Felix and Meira, is the story of an unconventional romance between two people living vastly different lives mere blocks away from one another. Meira, a young Hasidic housewife and mother, and Felix, a man lost in mourning the recent death of his father, unexpectedly meet at a local bakery in Montreal’s Mile End district. What starts as an innocent friendship becomes more serious as the two wayward strangers find comfort in one another. (Canada, 2015)
Fever at Dawn
Tuesday, May 31 at 3:00 p.m., Tuesday, June 7 at 7:30 p.m.
July 1945. Fever at Dawn is the true story of Miklos a 25 year-old Hungarian who has survived the camps and has been brought to Sweden to convalesce. His doctor has just given him a death sentence — his lungs are filled with fluid and in six months he will be gone. But Miklos has other plans. He didn’t survive the war only to drown from within, and so he wages war on his own fate. He acquires the names of the 117 Hungarian women also recovering in Sweden, and he writes a letter to each of them in his beautiful cursive hand. One of these women, he is sure, will become his wife. (Hungary, 2015)
How to Win Enemies
(Cómo ganar enemigos)
Sunday, May 29, 7:30 p.m.
Lucas is a young lawyer with a penchant for detective stories. When he meets Barbara at a cafe, he is enamored. She is smart, sexy, and has great taste in literature. But things aren’t always what they seem. After Barbara goes home with Lucas, he wakes up to find his financial savings, and Barbara, gone. Determined to find her and to solve this mystery, Lucas uses the detective skills gathered from his beloved books and finds himself in an intriguing twisted plot. (Argentina, 2015)
Labyrinth of Lies
(Im Labyrinth des Schweigens)
Monday, May 30 at 7:30 p.m. / Thursday, June 2 at 3:00 p.m.
Labyrinth of Lies sheds light on this little known story of the Frankfurt Auschwitz trials, which took place in the early 1960s but are practically unknown. Young public prosecutor Johann Radmann comes across some documents that help initiate the trial against some members of the SS who served in Auschwitz. But both the horrors of the past and the hostility shown towards his work bring Johann close to a meltdown. It is nearly impossible for him to find his way through this maze; everybody seems to have been involved or guilty. (Germany, 2014)
(L’orchestre de minuit)
Tuesday, May 31 at 7:30 p.m.
After leaving Morocco as a child amidst racial tensions spurred by the Yom Kippur War, the son of a once famous Jewish musician returns to his home country to bury his father. Aided by an eclectic cab driver, his search for the former members of his father’s band unexpectedly transforms his life forever. When death claims his father before they can reunite and reconcile, Michael seeks to understand the legacy of this iconic singer of yesteryear, a man largely unknown to him.
Rabin in His Own Words
(Rabin BeMilotav Shelo)
Tuesday, May 30 at 3:00 p.m. / Monday, June 6 at 7:30 p.m.

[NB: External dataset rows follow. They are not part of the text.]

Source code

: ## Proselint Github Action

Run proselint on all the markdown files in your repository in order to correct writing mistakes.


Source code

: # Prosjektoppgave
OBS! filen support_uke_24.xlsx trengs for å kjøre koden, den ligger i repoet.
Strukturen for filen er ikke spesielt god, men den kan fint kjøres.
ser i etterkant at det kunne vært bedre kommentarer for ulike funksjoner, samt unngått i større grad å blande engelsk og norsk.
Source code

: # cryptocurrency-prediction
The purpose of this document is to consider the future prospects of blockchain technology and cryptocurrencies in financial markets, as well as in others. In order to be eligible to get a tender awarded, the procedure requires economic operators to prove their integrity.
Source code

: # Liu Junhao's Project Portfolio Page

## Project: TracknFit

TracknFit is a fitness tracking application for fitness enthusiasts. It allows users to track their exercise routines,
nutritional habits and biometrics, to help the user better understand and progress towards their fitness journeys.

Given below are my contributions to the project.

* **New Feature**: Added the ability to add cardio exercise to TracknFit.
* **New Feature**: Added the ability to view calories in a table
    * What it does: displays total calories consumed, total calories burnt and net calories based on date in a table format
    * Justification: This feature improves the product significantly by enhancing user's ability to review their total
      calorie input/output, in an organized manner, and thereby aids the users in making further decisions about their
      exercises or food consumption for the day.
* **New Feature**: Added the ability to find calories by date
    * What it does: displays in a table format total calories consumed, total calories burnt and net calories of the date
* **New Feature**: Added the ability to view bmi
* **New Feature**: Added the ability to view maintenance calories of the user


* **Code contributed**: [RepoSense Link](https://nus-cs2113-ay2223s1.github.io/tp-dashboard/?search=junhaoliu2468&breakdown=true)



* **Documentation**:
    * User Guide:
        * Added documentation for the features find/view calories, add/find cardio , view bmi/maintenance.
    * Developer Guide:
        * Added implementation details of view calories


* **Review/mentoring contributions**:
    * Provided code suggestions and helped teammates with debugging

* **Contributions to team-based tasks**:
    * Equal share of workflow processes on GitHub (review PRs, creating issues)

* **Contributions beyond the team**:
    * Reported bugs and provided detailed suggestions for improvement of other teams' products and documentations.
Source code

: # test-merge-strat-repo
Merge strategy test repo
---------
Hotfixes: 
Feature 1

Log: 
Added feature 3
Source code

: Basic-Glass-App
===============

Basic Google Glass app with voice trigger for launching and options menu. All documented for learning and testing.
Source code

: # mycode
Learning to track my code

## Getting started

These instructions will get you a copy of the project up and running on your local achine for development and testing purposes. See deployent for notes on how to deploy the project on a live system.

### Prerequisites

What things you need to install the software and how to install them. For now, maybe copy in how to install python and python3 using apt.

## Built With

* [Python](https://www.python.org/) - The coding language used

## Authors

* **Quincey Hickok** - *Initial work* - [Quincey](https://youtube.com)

The documentary Rabin in His Own Words is told entirely in Yitzchak Rabin’s own voice. Through a combination of rare archival footage, home movies and private letters, his personal and professional dramas unfold before the viewer’s eyes – from his childhood as the son of a labour leader before the founding of the State of Israel, from a farmer into an army man who stood at some of the most critical junctures in Israeli history, through his later years during which he served as Prime Minister of Israel until the horrific moment when his political career and life were suddenly brought to an end. (Israel, 2015)
Once in a Lifetime
Wednesday, June 1 at 3:00 p.m. / Friday, May 27 at 5:00 p.m.

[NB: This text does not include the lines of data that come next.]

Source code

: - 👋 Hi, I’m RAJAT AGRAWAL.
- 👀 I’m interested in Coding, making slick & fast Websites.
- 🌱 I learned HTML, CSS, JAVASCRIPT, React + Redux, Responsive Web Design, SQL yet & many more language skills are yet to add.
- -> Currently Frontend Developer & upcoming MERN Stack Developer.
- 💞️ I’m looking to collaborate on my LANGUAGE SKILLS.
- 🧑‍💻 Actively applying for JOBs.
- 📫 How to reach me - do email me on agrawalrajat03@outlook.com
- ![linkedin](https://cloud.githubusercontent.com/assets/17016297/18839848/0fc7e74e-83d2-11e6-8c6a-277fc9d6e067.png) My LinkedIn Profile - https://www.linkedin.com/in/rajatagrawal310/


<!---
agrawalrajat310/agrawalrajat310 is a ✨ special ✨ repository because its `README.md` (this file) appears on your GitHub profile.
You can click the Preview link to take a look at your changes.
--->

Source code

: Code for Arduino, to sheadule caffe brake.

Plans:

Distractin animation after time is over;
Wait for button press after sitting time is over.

A dedicated history teacher at a French high school, Anne Gueguen, is determined to give the best education she can to her underprivileged inner-city pupils. Frustrated but undaunted by student apathy, Anne tests her multicultural classroom with a unique assignment: a national competition on the theme of child victims of the Nazi concentration camps. The project is initially met with extreme resistance, until a face-to-face encounter with a Holocaust survivor changes the students’ attitudes dramatically. (France, 2016)

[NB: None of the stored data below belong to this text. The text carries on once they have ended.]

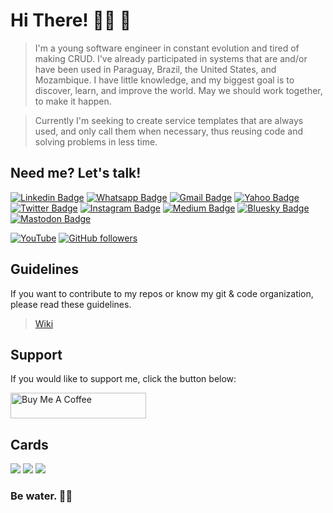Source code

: # Hi There! 👋🏾 🚀

> I'm a young software engineer in constant evolution and tired of making CRUD. I've already participated in systems that are and/or have been used in Paraguay, Brazil, the United States, and Mozambique.
> I have little knowledge, and my biggest goal is to discover, learn, and improve the world. May we should work together, to make it happen.

> Currently I'm seeking to create service templates that are always used, and only call them when necessary, thus reusing code and solving problems in less time.

## Need me? Let's talk!


[![Linkedin Badge](https://img.shields.io/badge/-LinkedIn-blue?style=flat-square&logo=Linkedin&logoColor=white&link=https://www.linkedin.com/in/txsoura/)](https://www.linkedin.com/in/txsoura/)
[![Whatsapp Badge](https://img.shields.io/badge/-WhatsApp-24d364?style=flat-square&logo=Whatsapp&logoColor=white&link=http://wa.me/5545984289149)](http://wa.me/5545984289149)
[![Gmail Badge](https://img.shields.io/badge/-Gmail-c14438?style=flat-square&logo=Gmail&logoColor=white&link=mailto:txsoura@gmail.com)](mailto:txsoura@gmail.com)
[![Yahoo Badge](https://img.shields.io/badge/-Yahoo-purple?style=flat-square&logo=minutemailer&logoColor=white&link=mailto:txsoura@yahoo.com)](mailto:txsoura@yahoo.com)
[![Twitter Badge](https://img.shields.io/badge/-Twitter-blue?style=flat-square&logo=twitter&logoColor=white&link=https://twitter.com/txsoura)](https://twitter.com/txsoura)
[![Instagram Badge](https://img.shields.io/badge/-Instagram-C13584?style=flat-square&logo=instagram&logoColor=white&link=https://www.instagram.com/txsoura)](https://www.instagram.com/txsoura)
[![Medium Badge](https://img.shields.io/badge/-Medium-black?style=flat-square&logo=medium&logoColor=white&link=https://txsoura.medium.com)](https://txsoura.medium.com)
[![Bluesky Badge](https://img.shields.io/badge/-BlueSky-blue?style=flat-square&logo=bluesky&logoColor=white&link=https://bsky.app/profile/txsoura.com)](https://bsky.app/profile/txsoura.com)
[![Mastodon Badge](https://img.shields.io/badge/-Mastodon-purple?style=flat-square&logo=mastodon&logoColor=white&link=https://mastodon.social/@txsoura)](https://mastodon.social/@txsoura)

<a href="https://www.youtube.com/channel/UCHb_sTQayBBtceQcVctFwyQ"><img src='https://img.shields.io/badge/-youtube-FF0000?style=for-the-badge&logo=Youtube&logoColor=white'  alt='YouTube'/></a>
[![GitHub followers](https://img.shields.io/github/followers/txsoura.svg?style=social&label=Follow&maxAge=2592000)](https://github.com/txsoura?tab=followers)

## Guidelines

If you want to contribute to my repos or know my git & code organization, please read these guidelines. 

> [Wiki](https://github.com/txsoura/txsoura/wiki)

## Support

If you would like to support me, click the button below:

<a href="https://www.buymeacoffee.com/txsoura" target="_blank"><img src="https://cdn.buymeacoffee.com/buttons/v2/default-yellow.png" alt="Buy Me A Coffee" style="height: 41px !important;width: 217px !important;" ></a>

## Cards

<img src="https://github-readme-stats.vercel.app/api?username=txsoura&show_icons=true&theme=dark&locale=en&include_all_commits=true&count_private=true"/>
  
<img src="https://github-readme-streak-stats.herokuapp.com/?user=txsoura&theme=dark"/>

<img src="https://github-readme-stats.vercel.app/api/top-langs/?username=txsoura&layout=compact&theme=dark&langs_count=8">

### Be water. 🌴🍹
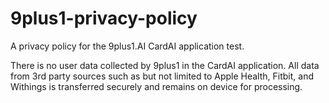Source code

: # 9plus1-privacy-policy
A privacy policy for the 9plus1.AI CardAI application test.

There is no user data collected by 9plus1 in the CardAI application. All data from 3rd party sources such as but not limited to Apple Health, Fitbit, and Withings is transferred securely and remains on device for processing.
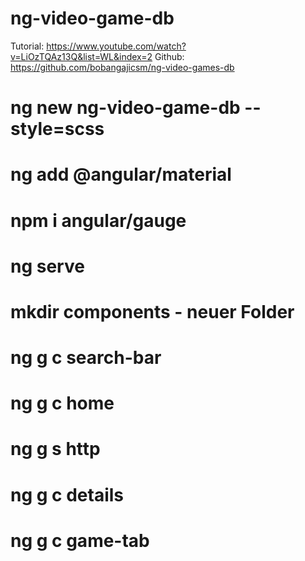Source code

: # ng-video-game-db

  Tutorial: https://www.youtube.com/watch?v=LiOzTQAz13Q&list=WL&index=2
  Github: https://github.com/bobangajicsm/ng-video-games-db

  # ng new ng-video-game-db --style=scss
  # ng add @angular/material
  # npm i angular/gauge

  # ng serve
 

  # mkdir components - neuer Folder
  # ng g c search-bar
  # ng g c home
  # ng g s http
  # ng g c details
  # ng g c game-tab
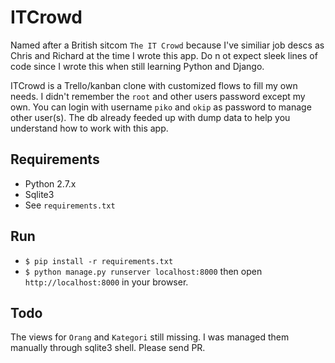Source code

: # ITCrowd

Named after a British sitcom `The IT Crowd` because I've similiar job descs as Chris and Richard at the time I wrote this app. Do n ot expect sleek lines of code since I wrote this when still learning Python and Django.

ITCrowd is a Trello/kanban clone with customized flows to fill my own needs. I didn't remember the `root` and other users password except my own. You can login with username `piko` and `okip` as password to manage other user(s). The db already feeded up with dump data to help you understand how to work with this app.


## Requirements

- Python 2.7.x
- Sqlite3
- See `requirements.txt`

## Run

- `$ pip install -r requirements.txt`
- `$ python manage.py runserver localhost:8000` then open `http://localhost:8000` in your browser.

## Todo

The views for `Orang` and `Kategori` still missing. I was managed them manually through sqlite3 shell. Please send PR.

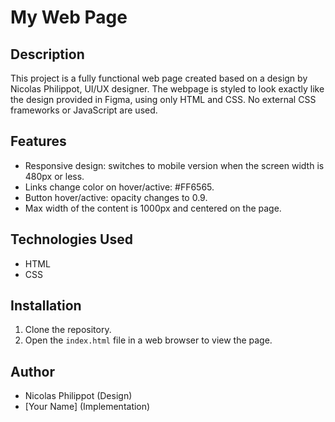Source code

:# My Web Page

## Description
This project is a fully functional web page created based on a design by Nicolas Philippot, UI/UX designer. The webpage is styled to look exactly like the design provided in Figma, using only HTML and CSS. No external CSS frameworks or JavaScript are used.

## Features
- Responsive design: switches to mobile version when the screen width is 480px or less.
- Links change color on hover/active: #FF6565.
- Button hover/active: opacity changes to 0.9.
- Max width of the content is 1000px and centered on the page.

## Technologies Used
- HTML
- CSS

## Installation
1. Clone the repository.
2. Open the `index.html` file in a web browser to view the page.

## Author
- Nicolas Philippot (Design)
- [Your Name] (Implementation)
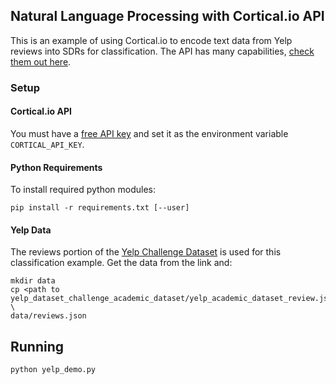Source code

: ## Natural Language Processing with Cortical.io API

This is an example of using Cortical.io to encode text data from Yelp reviews into SDRs for classification. The API has many capabilities, [check them out here](http://www.cortical.io/demos.html).

### Setup

#### Cortical.io API
You must have a [free API key](http://www.cortical.io/resources_apikey.html) and set it as the environment variable `CORTICAL_API_KEY`.

#### Python Requirements

To install required python modules:

    pip install -r requirements.txt [--user]

#### Yelp Data
The reviews portion of the [Yelp Challenge Dataset](https://www.yelp.com/dataset_challenge) is used for this classification example. Get the data from the link and: 

	mkdir data
	cp <path to yelp_dataset_challenge_academic_dataset/yelp_academic_dataset_review.json> \
	data/reviews.json


## Running

	python yelp_demo.py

Orchestra of Exiles **SOLD OUT**
(Orchester im Exil)
Wednesday, May 25, 7:30 p.m. (SOLD OUT)
One Polish violinist. Seventy Jewish musicians. Together, they waged a four-year struggle, fighting the Nazis with the only weapon they had; music. Orchestra of Exiles reveals the dramatic story of Bronislaw Huberman, the celebrated Polish violinist who used his vision and resourcefulness to rescue some of the world’s greatest musicians from Nazi Germany succeeded in creating one of the world’s greatest orchestras, the future Israel Philharmonic Orchestra. Alexander Mickelwaite, the WSO’s conductor and music director will be in attendance (USA, Israel, 2012)
Son of Saul
Friday, May 27 at 1:00 p.m. / Sunday, June 5 at 7:30 p.m.
October 1944, Auschwitz-Birkenau. Saul Ausländer is a Hungarian member of the Sonderkommando, the group of Jewish prisoners isolated from the camp and forced to assist the Nazis in the machinery of large-scale extermination. While working in one of the crematoriums, Saul discovers the corpse of a boy he takes for his son. As the Sonderkommando plans a rebellion, Saul decides to carry out an impossible task: save the child’s body from the flames, find a rabbi to recite the mourner’s Kaddish and offer the boy a proper burial. Winner of the Academy Award for Best Foreign Language Film. (Hungary, 2015)
Theodore Bikel: In the Shoes of Sholom Aleichem
Sunday, May 29, 2:00 p.m.
Portraits of two beloved icons-Sholom Aleichem and Theodore Bikel-are woven together in this enchanting new documentary. The two men have much in common: wit, wisdom and talent, all shot through with deep humanity and Yiddishkeit. (USA, 2014)
The Last Mentsch
(Der letzte Mentsch)
Friday, June 3 at 5:00 p.m. / Sunday, June 5 at 2:00 p.m.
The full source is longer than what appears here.